SplunkはIT管理、セキュリテイ、DevOps、IoTなど多岐にわたるソリューションを持つが、日本におけるSplunkはセキュリティ、IT管理が主要な柱となっている。

「データを主軸としているのでさまざまな使い方ができる。だがプラットフォームはできることが多い分、訴求が難しかったりわかりにくいという点もある」と福島氏。ではどのような市場戦略を取るのか?

福島氏によると、幅と深さの両方で進めるようだ。深さでは、「SIEM分野での利用が多く、まずはしっかり使い倒してもらいたい。Splunkもそれを支援したい」と福島氏、幅の部分では「セキュリティで使っていると8割ぐらいのデータをIT運用でも使うことができる。使い方を理解していただければ、そのまま横展開でき、使っていただける範囲が広がる」と述べる。日本の顧客には製造業が多く、あまり知られていないIoT分野でも活用が広がると期待を見せた。顧客が多く使ってもらうことでROIが改善し、Splunkにとってはハッピーな顧客が増えることにつながる。

Splunkは製品の拡大戦略を進めている。10月の年次イベント「Splunk .conf19」では、5月に正式提供を開始したプロセス管理のSplunk Business Flowを紹介した。Business Flowはデータの管理や分析をビジネスプロセスに応用し、ビジネスのオペレーションを把握することができるものだ。
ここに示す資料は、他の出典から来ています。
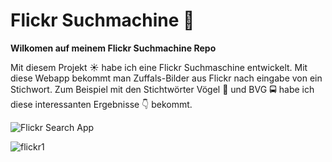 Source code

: # Flickr Suchmachine 👋

**Wilkomen auf meinem Flickr Suchmachine Repo**

Mit diesem Projekt ☀ habe ich eine Flickr Suchmaschine entwickelt. Mit diese Webapp bekommt man Zuffals-Bilder aus Flickr nach eingabe von ein Stichwort.
Zum Beispiel mit den Stichtwörter Vögel 🦅 und BVG 🚍 habe ich diese interessanten Ergebnisse 👇 bekommt.


![Flickr Search App](https://user-images.githubusercontent.com/71266593/94100105-0212ee80-fe2d-11ea-9480-0184523df310.PNG)



![flickr1](https://user-images.githubusercontent.com/71266593/94100145-1c4ccc80-fe2d-11ea-85ed-05d17297f02b.PNG)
BPM(ビジネスプロセスマネジメント)と似ていることから、「製造業の顧客に訴求できそうだ」と福島氏はみる。”Splunk Next”構想として2018年のイベントで発表された際に、使ってみたいという声はもらっていたと続ける。

Splunkは顧客の声を受けた製品開発を進めており、Business Flowはその一環という。この他にも、複数の国でSplunkを使っておりグローバルで検索をかけたい、ストリーミングプロセッサで様々な処理をやりたいなどの要望があり、製品化を進めてきたとのことだ。
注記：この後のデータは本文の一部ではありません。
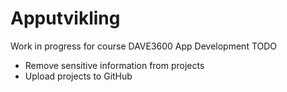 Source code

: # Apputvikling

Work in progress for course DAVE3600 App Development
TODO
* Remove sensitive information from projects
* Upload projects to GitHub
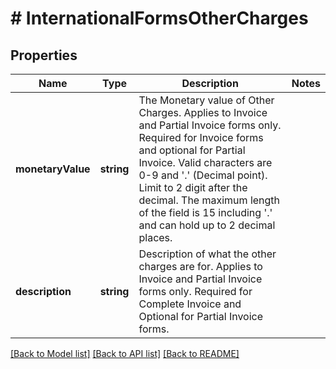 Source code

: # # InternationalFormsOtherCharges

## Properties

Name | Type | Description | Notes
------------ | ------------- | ------------- | -------------
**monetaryValue** | **string** | The Monetary value of Other Charges.  Applies to Invoice and Partial Invoice forms only. Required for Invoice forms and optional for Partial Invoice. Valid characters are 0-9 and &#39;.&#39; (Decimal point). Limit to 2 digit after the decimal. The maximum length of the field is 15 including &#39;.&#39; and can hold up to 2 decimal places. |
**description** | **string** | Description of what the other charges are for.  Applies to Invoice and Partial Invoice forms only. Required for Complete Invoice and Optional for Partial Invoice forms. |

[[Back to Model list]](../../README.md#models) [[Back to API list]](../../README.md#endpoints) [[Back to README]](../../README.md)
Splunk .cof19ではこのような既存顧客の要望に応えるだけでなく、AR(Splunk AR)やモバイル(Splunk Mobile)もデモし、どこからでもデータにアクセスしたり、使いやすく表示するという新しい世界も見せた。

SplunkはData to Everything Platform実現にあたって価格体系も見直し、「Predictive」「Infrastructure-Based」「Rapid Adoption Packages」を発表した。それまでは1日にSplunkサーバに取り込む(インジェスチョン)データ量での課金だったが、これがSplunkは高価という声にもつながっていた。

「Predictiveは層になっており、将来どのぐらいデータ量が増える見通せないという懸念を払拭できる」と福島氏、2つ目のInfrastructure-Basedは実際の構成に基づいた課金で、通常のソフトウェア課金に近いことからこれまでのインジェスチョンでの課金に抵抗がある顧客に親和性を持ってもらえるのでは、とした。3つ目のRapid AdoptionはIT、セキュリティのよくあるユースケース向けに設計されており、規模が小さい企業や組織にアクセスしやすくすることを狙ったものだ。
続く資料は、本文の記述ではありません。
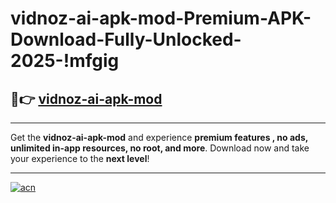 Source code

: # vidnoz-ai-apk-mod-Premium-APK-Download-Fully-Unlocked-2025-!mfgig

## 🚀👉 [vidnoz-ai-apk-mod](https://ho9gd0.esa.edu.pl?title=vidnoz-ai-apk-mod&ref=mfgig)

---

Get the **vidnoz-ai-apk-mod** and experience **premium features , no ads, unlimited in-app resources, no root, and more**. Download now and take your experience to the **next level**!

---

[![acn](https://i.imgur.com/s9jy2pZ.png)](https://ho9gd0.esa.edu.pl?title=vidnoz-ai-apk-mod&ref=mfgig)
日本市場の特徴はパートナー戦略。現在、日本のパートナーは約30社あるが、Splunk自らが顧客とのハイタッチ営業、最終的な商流はパートナーというやり方で進めている。

パッケージアプリケーションとは違うことから、訴求にあたっては「製品力ありき。それに加えてエコシステムが重要」(福島氏)。エコシステムは、パートナーだけでなく、業界内のソフトウェアとの連携、そしてユーザーコミュニティが主な柱だ。なお、日本のSplunkのユーザーコミュニティGo Japan Splunk User Group(GOJAS)は世界で最も活発と言われている。

.coof19では300以上のブレークアウトセッションがあり、その多くがユーザーが自分たちの使い方を紹介して学び合う内容となった。日本からも、サイバー犯罪のモニタリングで導入しているジャパンネット銀行、それにNTTコミュニケーションズがセッションを開き、終了後も別のユーザーからの質問が相次いだという。

そのようなユーザーコミュニティを大事にし、ユーザーの声を製品戦略に反映させることは、競合に対する差別化にもなっていると福島氏は分析した。